This is another transplant from my former site. Enjoy!
A cursory glance through my past posts leads me to believe that I have never told you about Decasia (2002). If I am mistaken, then you can read about it again. The film is out on Blu-Ray, and merits repeated mention anyhow.

Image from Decasia

Image from Decasia

Decasia is in two parts – the visuals, by filmmaker Bill Morrison, and the symphony that constitutes all the sound for the film, by Michael Gordon. Gordon was comissioned to write the symphony, then Morrison was approached to provide a visual element, but music and images feed off each other. They are one.

The title of the film is a combination of Decay and Fantasia, being an assemblage of clips from badly damaged motion picture film – silent film for the most part, judging from the subjects and settings. Morrison had two criteria: first, that there be something worth looking at in the original scene, and second, that it be decayed in an interesting way. Reviewers often cite the scene shown above, wherein a boxer fights a now-invisible opponent (I believe he’s hitting a ball or bag) which has been subsumed into the mess that is movie film stock reverting to its component parts. So many films have been lost, and so many others or parts of others saved with partial damage, that there must have been a wealth of material to go through.


Here is another notable scene, in which an amusement park ride bursts out of a distorted blotch – an image every bit as effective as some million dollar CG effect. But this is no effect; it is time robbing us of the world, which photography promised to preserve.

The decay extends to Gordon’s fascinating, though at times hard on the ears, symphony. He de-tuned four pianos, and had half the orchestra (in this case the basel sinfonietta) tune 1/8 of a tone higher or lower than the rest, creating a sound that slides and seems to warp itself – music in the throes of some process over which it has no control.
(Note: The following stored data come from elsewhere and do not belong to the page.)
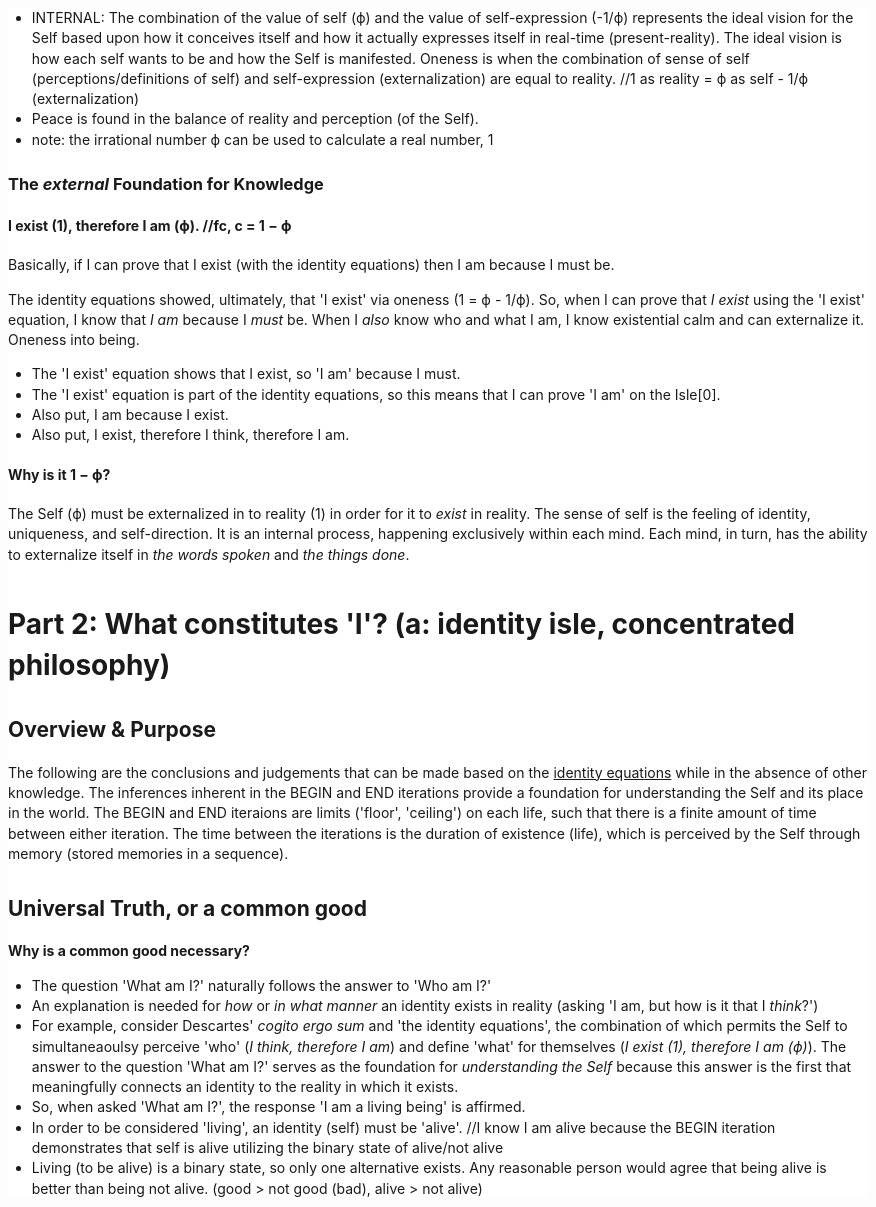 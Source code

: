 * INTERNAL: The combination of the value of self (ϕ) and the value of self-expression (-1/ϕ) represents the ideal vision for the Self based upon how it conceives itself and how it actually expresses itself in real-time (present-reality). The ideal vision is how each self wants to be and how the Self is manifested. Oneness is when the combination of sense of self (perceptions/definitions of self) and self-expression (externalization) are equal to reality. //1 as reality = ϕ as self - 1/ϕ (externalization)
* Peace is found in the balance of reality and perception (of the Self).
* note: the irrational number ϕ can be used to calculate a real number, 1 

### The _external_ Foundation for Knowledge

#### I exist (1), therefore I am (ϕ). //**fc, c = 1 − ϕ**

Basically, if I can prove that I exist (with the identity equations) then I am because I must be.

The identity equations showed, ultimately, that 'I exist' via oneness (1 = ϕ - 1/ϕ). So, when I can prove that _I exist_ using the 'I exist' equation, I know that _I am_ because I _must_ be. When I _also_ know who and what I am, I know existential calm and can externalize it. Oneness into being.

* The 'I exist' equation shows that I exist, so 'I am' because I must. 
* The 'I exist' equation is part of the identity equations, so this means that I can prove 'I am' on the Isle[0].
* Also put, I am because I exist.
* Also put, I exist, therefore I think, therefore I am.

#### Why is it 1 − ϕ?

The Self (ϕ) must be externalized in to reality (1) in order for it to _exist_ in reality. The sense of self is the feeling of identity, uniqueness, and self-direction. It is an internal process, happening exclusively within each mind. Each mind, in turn, has the ability to externalize itself in _the words spoken_ and _the things done_.

# Part 2: What constitutes 'I'? (a: identity isle, concentrated philosophy)

## Overview & Purpose
The following are the conclusions and judgements that can be made based on the [identity equations](idenityequations.md) while in the absence of other knowledge. The inferences inherent in the BEGIN and END iterations provide a foundation for understanding the Self and its place in the world. The BEGIN and END iteraions are limits ('floor', 'ceiling') on each life, such that there is a finite amount of time between either iteration. The time between the iterations is the duration of existence (life), which is perceived by the Self through memory (stored memories in a sequence). 


## Universal Truth, or a common good

**Why is a common good necessary?**

* The question 'What am I?' naturally follows the answer to 'Who am I?'
* An explanation is needed for *how* or *in what manner* an identity exists in reality (asking 'I am, but how is it that I _think_?')
* For example, consider Descartes' _cogito ergo sum_ and 'the identity equations', the combination of which permits the Self to simultaneaoulsy perceive 'who' (_I think, therefore I am_) and define 'what' for themselves (_I exist (1), therefore I am (ϕ)_).  The answer to the question 'What am I?' serves as the foundation for _understanding the Self_ because this answer is the first that meaningfully connects an identity to the reality in which it exists. 
* So, when asked 'What am I?', the response 'I am a living being' is affirmed.
* In order to be considered 'living', an identity (self) must be 'alive'. //I know I am alive because the BEGIN iteration demonstrates that self is alive utilizing the binary state of alive/not alive
* Living (to be alive) is a binary state, so only one alternative exists. Any reasonable person would agree that being alive is better than being not alive. (good > not good (bad), alive > not alive)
I got the DVD of Decasia soon after it was released, in 2004. Since then I have watched it numerous times. It does not grow dull with repetition. Rather, each viewing brings out elements that were unnoticed – for example, the electric guitar work, especially in the second half of the film, stayed in the background until my most recent viewing. The recurrence of musical themes and visuals – scenes of nuns leading their charges (schoolchildren? orphans?) through a rather southwestern landscape, a dervish spinning – set motifs for the film. Late in Decasia is a prolonged scene of airplanes and parachutists where my mind kept switching back and forth, first seeing the decay as abstract patterns that overwhelm the original shot, then snapping back to “reality” and watching the aerial action, slow though it was.


Decasia is a memento mori, a reminder that everything passes. Many of the great actors of the past are nothing but names and descriptions, lines of text and nothing more. Many others have been rendered into shimmering ghosts as decay eats into their photographs and films. The irony of a Blu-Ray release is that the limited clarity of old film, combined with the decay, means little improvement can be made in picture quality. Further irony comes when you think of how fragile digital media are. Still, meditating on death and the passing of time need not be a pessimists past-time. There is beauty in it, as Decasia shows; beauty in the loss of what was, beauty in the dust that remains.

If you’d like a taste of what Decasia is like, check out Morrison’s short film, Light is Calling.